── Supplied records ──
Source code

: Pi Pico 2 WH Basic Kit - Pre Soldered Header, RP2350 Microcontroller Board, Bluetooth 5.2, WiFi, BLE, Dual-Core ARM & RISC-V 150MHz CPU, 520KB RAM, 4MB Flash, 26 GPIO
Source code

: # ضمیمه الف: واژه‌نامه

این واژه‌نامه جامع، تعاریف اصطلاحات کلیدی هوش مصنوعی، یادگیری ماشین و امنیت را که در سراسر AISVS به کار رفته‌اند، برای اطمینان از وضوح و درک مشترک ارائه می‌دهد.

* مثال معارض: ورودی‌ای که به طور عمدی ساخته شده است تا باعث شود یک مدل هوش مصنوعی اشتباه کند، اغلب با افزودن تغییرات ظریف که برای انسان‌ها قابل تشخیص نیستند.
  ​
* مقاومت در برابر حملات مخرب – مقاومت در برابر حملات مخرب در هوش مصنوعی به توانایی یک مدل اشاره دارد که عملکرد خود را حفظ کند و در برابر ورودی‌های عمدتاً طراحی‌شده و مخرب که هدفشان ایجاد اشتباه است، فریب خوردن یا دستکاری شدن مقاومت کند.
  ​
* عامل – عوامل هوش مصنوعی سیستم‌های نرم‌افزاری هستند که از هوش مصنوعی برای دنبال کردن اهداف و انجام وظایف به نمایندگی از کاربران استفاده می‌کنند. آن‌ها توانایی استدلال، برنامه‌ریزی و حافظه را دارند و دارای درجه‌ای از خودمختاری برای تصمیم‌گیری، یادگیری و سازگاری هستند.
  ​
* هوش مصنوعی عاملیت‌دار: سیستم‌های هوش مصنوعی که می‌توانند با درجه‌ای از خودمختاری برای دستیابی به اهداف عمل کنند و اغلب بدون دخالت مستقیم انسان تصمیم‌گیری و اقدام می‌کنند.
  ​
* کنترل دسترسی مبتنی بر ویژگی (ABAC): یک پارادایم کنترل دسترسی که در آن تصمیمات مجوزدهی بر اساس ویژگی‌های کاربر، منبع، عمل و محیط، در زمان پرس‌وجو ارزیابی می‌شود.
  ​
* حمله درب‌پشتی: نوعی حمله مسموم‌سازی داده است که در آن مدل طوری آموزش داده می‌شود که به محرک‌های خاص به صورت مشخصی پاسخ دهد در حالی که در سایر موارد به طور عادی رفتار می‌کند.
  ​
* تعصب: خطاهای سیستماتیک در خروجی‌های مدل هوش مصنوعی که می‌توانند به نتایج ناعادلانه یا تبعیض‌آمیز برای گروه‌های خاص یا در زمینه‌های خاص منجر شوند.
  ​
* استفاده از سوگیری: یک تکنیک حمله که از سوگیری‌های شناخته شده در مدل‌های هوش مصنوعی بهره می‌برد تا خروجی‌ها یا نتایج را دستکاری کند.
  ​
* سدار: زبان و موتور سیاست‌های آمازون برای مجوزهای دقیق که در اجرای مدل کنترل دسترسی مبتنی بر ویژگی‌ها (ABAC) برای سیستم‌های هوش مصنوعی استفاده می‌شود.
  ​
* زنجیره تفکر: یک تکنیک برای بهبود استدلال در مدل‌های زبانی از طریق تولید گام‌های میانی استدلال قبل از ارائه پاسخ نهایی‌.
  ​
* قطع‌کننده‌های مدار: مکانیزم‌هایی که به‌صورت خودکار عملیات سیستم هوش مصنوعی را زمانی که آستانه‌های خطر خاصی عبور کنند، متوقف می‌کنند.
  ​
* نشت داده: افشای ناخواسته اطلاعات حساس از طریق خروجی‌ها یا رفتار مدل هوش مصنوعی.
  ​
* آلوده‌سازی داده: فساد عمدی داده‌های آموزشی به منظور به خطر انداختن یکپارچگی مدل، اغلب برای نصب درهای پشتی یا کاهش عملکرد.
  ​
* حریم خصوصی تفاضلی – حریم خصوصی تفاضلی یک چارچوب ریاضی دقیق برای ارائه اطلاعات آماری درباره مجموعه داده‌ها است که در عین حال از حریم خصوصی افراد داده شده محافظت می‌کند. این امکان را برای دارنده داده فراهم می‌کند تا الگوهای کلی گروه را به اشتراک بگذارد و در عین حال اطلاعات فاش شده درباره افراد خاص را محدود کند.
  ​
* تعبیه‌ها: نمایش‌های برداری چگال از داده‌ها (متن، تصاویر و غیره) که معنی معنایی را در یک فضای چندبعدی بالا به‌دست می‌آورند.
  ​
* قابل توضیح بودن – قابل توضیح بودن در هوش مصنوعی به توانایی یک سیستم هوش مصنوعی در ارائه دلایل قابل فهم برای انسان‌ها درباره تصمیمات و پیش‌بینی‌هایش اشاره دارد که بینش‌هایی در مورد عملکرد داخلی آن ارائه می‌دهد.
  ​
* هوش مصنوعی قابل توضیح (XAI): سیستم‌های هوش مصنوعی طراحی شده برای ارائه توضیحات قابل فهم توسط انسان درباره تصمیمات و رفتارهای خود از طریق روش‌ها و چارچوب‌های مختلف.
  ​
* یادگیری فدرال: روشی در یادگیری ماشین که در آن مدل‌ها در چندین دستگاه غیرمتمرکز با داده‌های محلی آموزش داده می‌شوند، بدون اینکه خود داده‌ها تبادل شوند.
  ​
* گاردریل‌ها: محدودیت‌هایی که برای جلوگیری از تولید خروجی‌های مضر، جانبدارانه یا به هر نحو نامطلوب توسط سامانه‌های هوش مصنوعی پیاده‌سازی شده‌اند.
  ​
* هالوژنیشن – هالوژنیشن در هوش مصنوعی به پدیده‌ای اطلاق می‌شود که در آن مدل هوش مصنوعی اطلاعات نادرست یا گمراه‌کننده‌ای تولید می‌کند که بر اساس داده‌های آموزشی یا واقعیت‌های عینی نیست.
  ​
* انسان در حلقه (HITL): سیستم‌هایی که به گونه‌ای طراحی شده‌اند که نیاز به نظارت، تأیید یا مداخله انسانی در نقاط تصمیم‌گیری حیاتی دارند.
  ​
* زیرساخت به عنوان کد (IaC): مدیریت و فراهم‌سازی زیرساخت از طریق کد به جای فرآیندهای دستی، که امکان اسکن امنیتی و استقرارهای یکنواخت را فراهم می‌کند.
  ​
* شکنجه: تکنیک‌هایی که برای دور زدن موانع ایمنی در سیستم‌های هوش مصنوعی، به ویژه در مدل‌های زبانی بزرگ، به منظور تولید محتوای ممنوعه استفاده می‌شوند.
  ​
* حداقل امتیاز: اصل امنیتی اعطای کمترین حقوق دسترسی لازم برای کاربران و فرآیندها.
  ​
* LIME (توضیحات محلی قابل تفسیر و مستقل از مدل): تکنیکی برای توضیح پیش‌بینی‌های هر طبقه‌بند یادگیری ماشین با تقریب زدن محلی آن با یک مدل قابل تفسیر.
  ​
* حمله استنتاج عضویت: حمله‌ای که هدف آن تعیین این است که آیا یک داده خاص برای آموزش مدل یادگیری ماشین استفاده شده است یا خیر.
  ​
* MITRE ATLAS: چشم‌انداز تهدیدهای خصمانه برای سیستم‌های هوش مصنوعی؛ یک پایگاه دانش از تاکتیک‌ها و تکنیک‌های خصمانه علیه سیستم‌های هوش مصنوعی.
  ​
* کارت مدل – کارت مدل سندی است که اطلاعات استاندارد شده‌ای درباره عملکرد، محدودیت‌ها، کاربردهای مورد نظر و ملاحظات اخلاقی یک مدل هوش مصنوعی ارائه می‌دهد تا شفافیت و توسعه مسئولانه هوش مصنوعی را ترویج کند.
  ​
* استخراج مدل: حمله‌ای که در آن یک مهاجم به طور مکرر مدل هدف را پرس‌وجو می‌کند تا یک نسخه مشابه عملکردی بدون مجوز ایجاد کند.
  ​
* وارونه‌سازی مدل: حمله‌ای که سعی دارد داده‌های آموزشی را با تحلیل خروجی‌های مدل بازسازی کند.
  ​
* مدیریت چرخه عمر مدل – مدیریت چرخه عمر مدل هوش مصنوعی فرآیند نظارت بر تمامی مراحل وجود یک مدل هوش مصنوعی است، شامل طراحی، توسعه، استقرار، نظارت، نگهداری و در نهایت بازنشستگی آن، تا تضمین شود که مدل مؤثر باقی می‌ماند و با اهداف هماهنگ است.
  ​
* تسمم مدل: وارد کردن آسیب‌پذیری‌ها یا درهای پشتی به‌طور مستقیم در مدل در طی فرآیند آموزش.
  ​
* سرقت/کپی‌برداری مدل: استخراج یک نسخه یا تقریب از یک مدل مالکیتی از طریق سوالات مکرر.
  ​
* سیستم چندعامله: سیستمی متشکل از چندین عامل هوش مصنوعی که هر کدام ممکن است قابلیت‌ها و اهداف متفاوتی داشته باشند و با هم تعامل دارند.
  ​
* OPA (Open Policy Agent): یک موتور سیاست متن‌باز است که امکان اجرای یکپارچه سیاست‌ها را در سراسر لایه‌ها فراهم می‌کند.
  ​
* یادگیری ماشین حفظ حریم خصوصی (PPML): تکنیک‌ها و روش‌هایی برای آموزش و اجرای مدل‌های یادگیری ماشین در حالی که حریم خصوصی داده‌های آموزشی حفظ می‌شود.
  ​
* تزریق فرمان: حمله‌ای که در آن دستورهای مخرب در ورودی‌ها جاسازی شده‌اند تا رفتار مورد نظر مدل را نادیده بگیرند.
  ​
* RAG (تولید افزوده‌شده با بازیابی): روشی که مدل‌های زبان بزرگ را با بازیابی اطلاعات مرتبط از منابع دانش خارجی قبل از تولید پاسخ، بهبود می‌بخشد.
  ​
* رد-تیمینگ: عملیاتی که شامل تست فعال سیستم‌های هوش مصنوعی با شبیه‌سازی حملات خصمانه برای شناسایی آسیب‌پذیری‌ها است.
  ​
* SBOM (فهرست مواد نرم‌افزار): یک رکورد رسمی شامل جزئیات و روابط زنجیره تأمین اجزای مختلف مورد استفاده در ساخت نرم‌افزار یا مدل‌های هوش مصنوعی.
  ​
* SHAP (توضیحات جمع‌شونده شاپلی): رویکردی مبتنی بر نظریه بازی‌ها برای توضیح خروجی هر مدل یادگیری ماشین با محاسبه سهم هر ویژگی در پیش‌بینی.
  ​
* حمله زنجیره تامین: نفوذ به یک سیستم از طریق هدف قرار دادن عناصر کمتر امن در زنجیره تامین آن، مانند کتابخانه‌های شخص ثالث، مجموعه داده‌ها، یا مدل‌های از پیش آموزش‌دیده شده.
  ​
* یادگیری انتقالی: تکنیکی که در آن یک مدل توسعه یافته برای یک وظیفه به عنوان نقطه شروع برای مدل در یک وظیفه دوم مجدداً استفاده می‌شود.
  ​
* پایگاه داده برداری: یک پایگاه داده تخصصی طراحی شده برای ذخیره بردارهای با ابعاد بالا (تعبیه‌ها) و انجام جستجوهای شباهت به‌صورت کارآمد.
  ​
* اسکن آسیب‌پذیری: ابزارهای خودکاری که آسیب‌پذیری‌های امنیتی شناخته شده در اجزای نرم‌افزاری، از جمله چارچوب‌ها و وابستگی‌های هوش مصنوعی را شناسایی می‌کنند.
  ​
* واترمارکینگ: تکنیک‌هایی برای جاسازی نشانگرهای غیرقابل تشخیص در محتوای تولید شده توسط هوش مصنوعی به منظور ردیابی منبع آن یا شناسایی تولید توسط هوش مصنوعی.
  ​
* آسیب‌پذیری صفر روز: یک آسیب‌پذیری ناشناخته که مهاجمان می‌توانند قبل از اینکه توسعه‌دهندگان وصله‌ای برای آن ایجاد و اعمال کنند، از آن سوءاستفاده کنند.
───
▶ **Problem statement**
The answer must be every line of the data that holds the word "عنوان".

▶ **Exercise solution**
* زیرساخت به عنوان کد (IaC): مدیریت و فراهم‌سازی زیرساخت از طریق کد به جای فرآیندهای دستی، که امکان اسکن امنیتی و استقرارهای یکنواخت را فراهم می‌کند.
* یادگیری انتقالی: تکنیکی که در آن یک مدل توسعه یافته برای یک وظیفه به عنوان نقطه شروع برای مدل در یک وظیفه دوم مجدداً استفاده می‌شود.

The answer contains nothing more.